**EXERCISE AIM**
Pick every line with "Step" from the material below.

**DATA PROVIDED**
━━━━━━━━━━━━━━━━━━━━━━━━━━━━━━

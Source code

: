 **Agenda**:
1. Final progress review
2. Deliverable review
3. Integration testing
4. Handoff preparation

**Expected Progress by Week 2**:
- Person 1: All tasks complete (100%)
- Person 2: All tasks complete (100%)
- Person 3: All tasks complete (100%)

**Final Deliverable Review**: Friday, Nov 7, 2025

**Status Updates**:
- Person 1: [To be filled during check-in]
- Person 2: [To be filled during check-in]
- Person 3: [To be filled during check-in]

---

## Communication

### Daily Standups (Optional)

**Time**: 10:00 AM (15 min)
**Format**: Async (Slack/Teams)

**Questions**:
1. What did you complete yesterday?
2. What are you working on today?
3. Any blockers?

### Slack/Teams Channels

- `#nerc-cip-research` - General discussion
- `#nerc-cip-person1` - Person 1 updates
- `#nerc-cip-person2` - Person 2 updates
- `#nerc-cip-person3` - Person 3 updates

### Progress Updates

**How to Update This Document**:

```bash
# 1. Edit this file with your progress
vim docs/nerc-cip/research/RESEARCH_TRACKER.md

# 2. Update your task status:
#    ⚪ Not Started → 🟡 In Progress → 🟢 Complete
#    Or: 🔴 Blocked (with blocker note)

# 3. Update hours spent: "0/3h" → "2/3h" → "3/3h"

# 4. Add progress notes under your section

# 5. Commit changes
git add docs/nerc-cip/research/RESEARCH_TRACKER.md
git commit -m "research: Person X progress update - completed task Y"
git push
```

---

━━━━━━━━━━━━━━━━━━━━━━━━━━━━━━

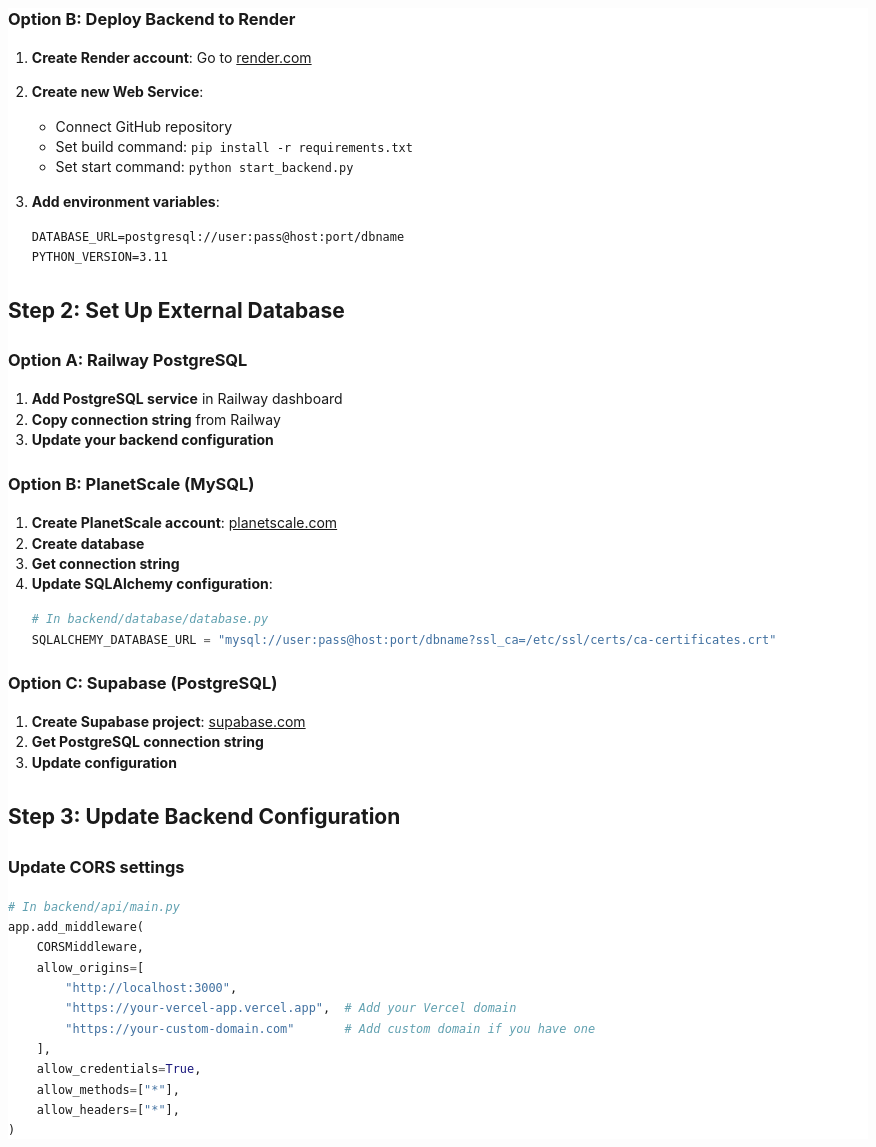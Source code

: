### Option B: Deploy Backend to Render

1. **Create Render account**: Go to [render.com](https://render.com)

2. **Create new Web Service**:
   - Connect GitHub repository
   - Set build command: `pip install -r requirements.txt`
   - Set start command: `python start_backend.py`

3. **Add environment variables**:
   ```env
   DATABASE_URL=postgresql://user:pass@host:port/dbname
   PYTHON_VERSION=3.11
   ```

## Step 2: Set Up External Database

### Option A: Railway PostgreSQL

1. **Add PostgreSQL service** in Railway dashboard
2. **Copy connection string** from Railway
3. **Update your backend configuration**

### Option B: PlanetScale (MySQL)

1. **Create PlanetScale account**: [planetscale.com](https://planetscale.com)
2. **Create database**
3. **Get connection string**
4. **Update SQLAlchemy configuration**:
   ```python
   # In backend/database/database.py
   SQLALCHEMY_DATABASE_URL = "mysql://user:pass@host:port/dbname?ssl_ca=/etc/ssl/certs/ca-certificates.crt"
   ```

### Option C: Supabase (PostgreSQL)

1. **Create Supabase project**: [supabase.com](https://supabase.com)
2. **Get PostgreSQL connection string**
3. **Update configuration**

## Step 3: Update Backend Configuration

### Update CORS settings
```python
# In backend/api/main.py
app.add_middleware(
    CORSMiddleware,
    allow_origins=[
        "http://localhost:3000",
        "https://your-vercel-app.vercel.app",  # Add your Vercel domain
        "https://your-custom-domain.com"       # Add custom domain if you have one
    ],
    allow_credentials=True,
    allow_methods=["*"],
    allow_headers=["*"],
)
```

━━━━━━━━━━━━━━━━━━━━━━━━━━━━━━

**ANSWER TO THE EXERCISE**
## Step 2: Set Up External Database
## Step 3: Update Backend Configuration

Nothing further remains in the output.